En 2009, j’ai commencé à faire mes premières expériences en utilisant des aspirateurs comme une partie d’un instrument de musique. J’ai continué cette expérience en 2011 et co-construit cette Airmachine qui a fait partie de Körper und Seele, un projet pour chœur et orchestre abouti en 2014. En 2015, grâce à l’enthousiasme de Damien Pousset, du talent de Christophe Lebreton, de la patience de ma femme et d’un grand atelier à ma disposition à la villa Médicis, une nouvelle Airmachine, Airmachine 2, est née. J’ai alors écrit une pièce solo à partir de mes recherches et improvisations sur l’Airmachine. En fait, le défi de cette première pièce était de trouver l’équilibre entre les possibilités infinies de cet instrument et la manière de figer, noter, pouvoir enchaîner et interpréter les cellules musicales les plus pertinentes, trouvées au hasard de mes improvisations. Cette pièce solo est donc une sorte de sauvegarde de mes idées et trouvailles.
Comme il s’agissait d’une expérience inhabituelle, en même temps visuelle et sonore, dont j’étais, dans un premier temps, le seul interprète, j’ai profité de la présence de collègues artistes à la villa Médicis ainsi que de nombreux visiteurs pour montrer ma recherche sur l’Airmachine et connaître leur perception de cet objet. Certains amis venaient régulièrement pour voir l’évolution et comme il s’agissait surtout d’artistes non-musiciens, leurs retours ont été très enrichissants. C’est d’ailleurs mon ami Pierre Weiss qui a trouvé le titre de cette pièce solo.
L’Airmachine est capable de très grands contrastes en terme de dynamiques et de couleurs. On peut y connecter des instruments très sonores (comme des aérophones à membrane fabriqués avec des ballons de latex), dont la puissance rivalise avec celle d’un ensemble de cuivres. On peut, à l’inverse, brancher des instruments d’une grande douceur. L’Airmachine est capable d’une articulation très précise, courte et extrêmement véloce, tout en restant humaine - chaque instrument branché ayant une sonorité légèrement différente.
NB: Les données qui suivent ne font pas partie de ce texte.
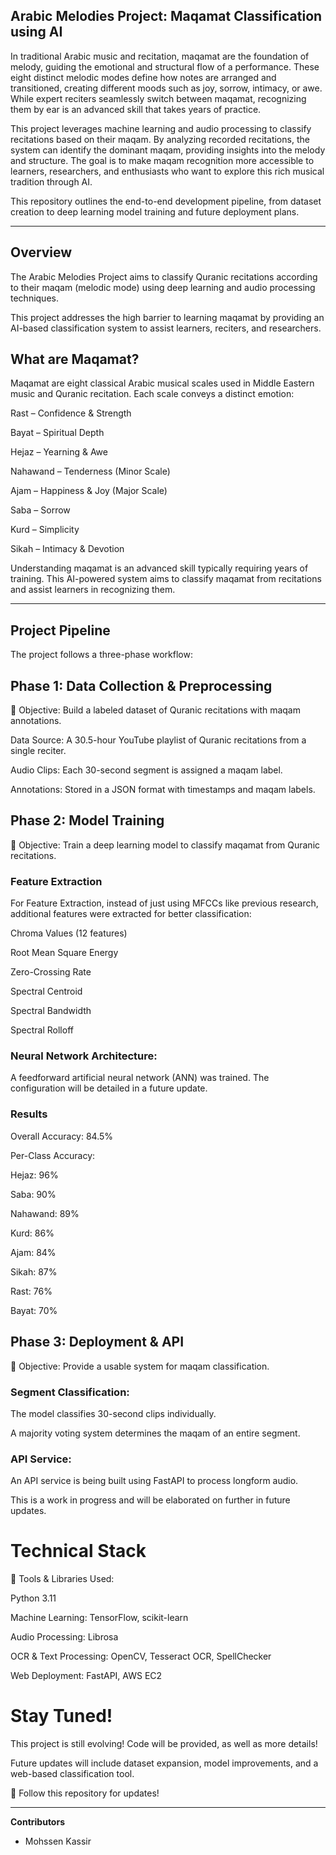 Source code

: ## Arabic Melodies Project: Maqamat Classification using AI

In traditional Arabic music and recitation, maqamat are the foundation of melody, guiding the emotional and structural flow of a performance. These eight distinct melodic modes define how notes are arranged and transitioned, creating different moods such as joy, sorrow, intimacy, or awe. While expert reciters seamlessly switch between maqamat, recognizing them by ear is an advanced skill that takes years of practice.

This project leverages machine learning and audio processing to classify recitations based on their maqam. By analyzing recorded recitations, the system can identify the dominant maqam, providing insights into the melody and structure. The goal is to make maqam recognition more accessible to learners, researchers, and enthusiasts who want to explore this rich musical tradition through AI.

This repository outlines the end-to-end development pipeline, from dataset creation to deep learning model training and future deployment plans.

---------------------------------------

## Overview

The Arabic Melodies Project aims to classify Quranic recitations according to their maqam (melodic mode) using deep learning and audio processing techniques. 

This project addresses the high barrier to learning maqamat by providing an AI-based classification system to assist learners, reciters, and researchers.

## What are Maqamat?

Maqamat are eight classical Arabic musical scales used in Middle Eastern music and Quranic recitation. Each scale conveys a distinct emotion:

Rast – Confidence & Strength

Bayat – Spiritual Depth

Hejaz – Yearning & Awe

Nahawand – Tenderness (Minor Scale)

Ajam – Happiness & Joy (Major Scale)

Saba – Sorrow

Kurd – Simplicity

Sikah – Intimacy & Devotion

Understanding maqamat is an advanced skill typically requiring years of training. This AI-powered system aims to classify maqamat from recitations and assist learners in recognizing them.

---------------------------------------

## Project Pipeline

The project follows a three-phase workflow:

## Phase 1: Data Collection & Preprocessing

📌 Objective: Build a labeled dataset of Quranic recitations with maqam annotations.

Data Source: A 30.5-hour YouTube playlist of Quranic recitations from a single reciter.

Audio Clips: Each 30-second segment is assigned a maqam label.

Annotations: Stored in a JSON format with timestamps and maqam labels.

## Phase 2: Model Training

📌 Objective: Train a deep learning model to classify maqamat from Quranic recitations.

### Feature Extraction

For Feature Extraction, instead of just using MFCCs like previous research, additional features were extracted for better classification:

Chroma Values (12 features)

Root Mean Square Energy

Zero-Crossing Rate

Spectral Centroid

Spectral Bandwidth

Spectral Rolloff

### Neural Network Architecture:

A feedforward artificial neural network (ANN) was trained. The configuration will be detailed in a future update. 

### Results

Overall Accuracy: 84.5%

Per-Class Accuracy:

Hejaz: 96%

Saba: 90%

Nahawand: 89%

Kurd: 86%

Ajam: 84%

Sikah: 87%

Rast: 76%

Bayat: 70%

## Phase 3: Deployment & API

📌 Objective: Provide a usable system for maqam classification.

### Segment Classification:

The model classifies 30-second clips individually.

A majority voting system determines the maqam of an entire segment.

### API Service:

An API service is being built using FastAPI to process longform audio.

This is a work in progress and will be elaborated on further in future updates.

# Technical Stack

🔧 Tools & Libraries Used:

Python 3.11

Machine Learning: TensorFlow, scikit-learn

Audio Processing: Librosa

OCR & Text Processing: OpenCV, Tesseract OCR, SpellChecker

Web Deployment: FastAPI, AWS EC2

# Stay Tuned!

This project is still evolving! Code will be provided, as well as more details!

Future updates will include dataset expansion, model improvements, and a web-based classification tool.

🔹 Follow this repository for updates!

---------------------------------------

**Contributors**
- Mohssen Kassir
Pour moi, c’est un magnifique outil pour tester certains phénomènes acoustiques qu’on ne pourrait pas entendre autrement : un rythme très rapide où chaque accent a un timbre différent, un glissando très large et une tension émotionelle avec la couleur
La pièce pour ensemble utilise le même matériau musical et visuel, mais plus sélectionné, plus développé et dans un parcours un peu différent.
Il fallait en effet trouver comment combiner l’Airmachine avec un ensemble instrumental puisqu’elle-même a la puissance acoustique et la variété de sons d'un petit ensemble aux instruments originaux.
J’ai fait quelques essais avec la section de cuivres de l’Ensemble Orchestral Contemporain et je me suis rendu compte que leur son était trop poli, trop clean, trop juste par rapport à celui de l’Airmachine. J’ai donc cherché avec eux des sonorités plus « sauvages ».
La hauteur aurait pu être un pont entre l’ensemble et l’Airmachine, car l’oreille humaine associe très vite des hauteurs qui appartiennent au même registre et crée "automatiquement" des mélodies. Mais, hélas, les hauteurs de l’Airmachine restent une surprise. Elle utilise des sons avec des hauteurs définies mais que nous ne pouvons pas accorder précisément. Alors que le rythme est parfaitement contrôlé, la hauteur et la dynamique sont laissées au hasard de la moindre variation d’air ou tension de la membrane, ce qui va complètement modifier le son.
J’ai alors cherché à rester aussi dans la partie instrumentale en dehors des hauteurs « trop justes », en utilisant beaucoup d’effets sonores, des micro-intervalles ou des clusters.
J’ai cherché longtemps la forme idéale, car j’ai eu beaucoup (trop) de matière et d’idées qui ne peuvent pas rentrer dans une seule pièce d’une durée raisonnable. J’ai finalement écrit la pièce en quatre parties.
La première est la naissance de la vie (bruit du souffle). S’ensuit un mouvement allegro - comme le cri d’un nouveau né - dont les cellules rythmiques irrégulières dialoguent entre l’Airmachine et l’ensemble. Le troisième mouvement est une danse ternaire, lente, nostalgique, comme dans un rêve. Enfin, le dernier mouvement, plus rapide et mécanique laisse apparaître un bruit perpétuel de valves, orchestré petit à petit par des accents de membranes au son aigu et projeté qui aboutit en un nuage sonore de micro-intervalles.
La pièce est dédiée à Gaëlle Obiégly et Pierre Weiss.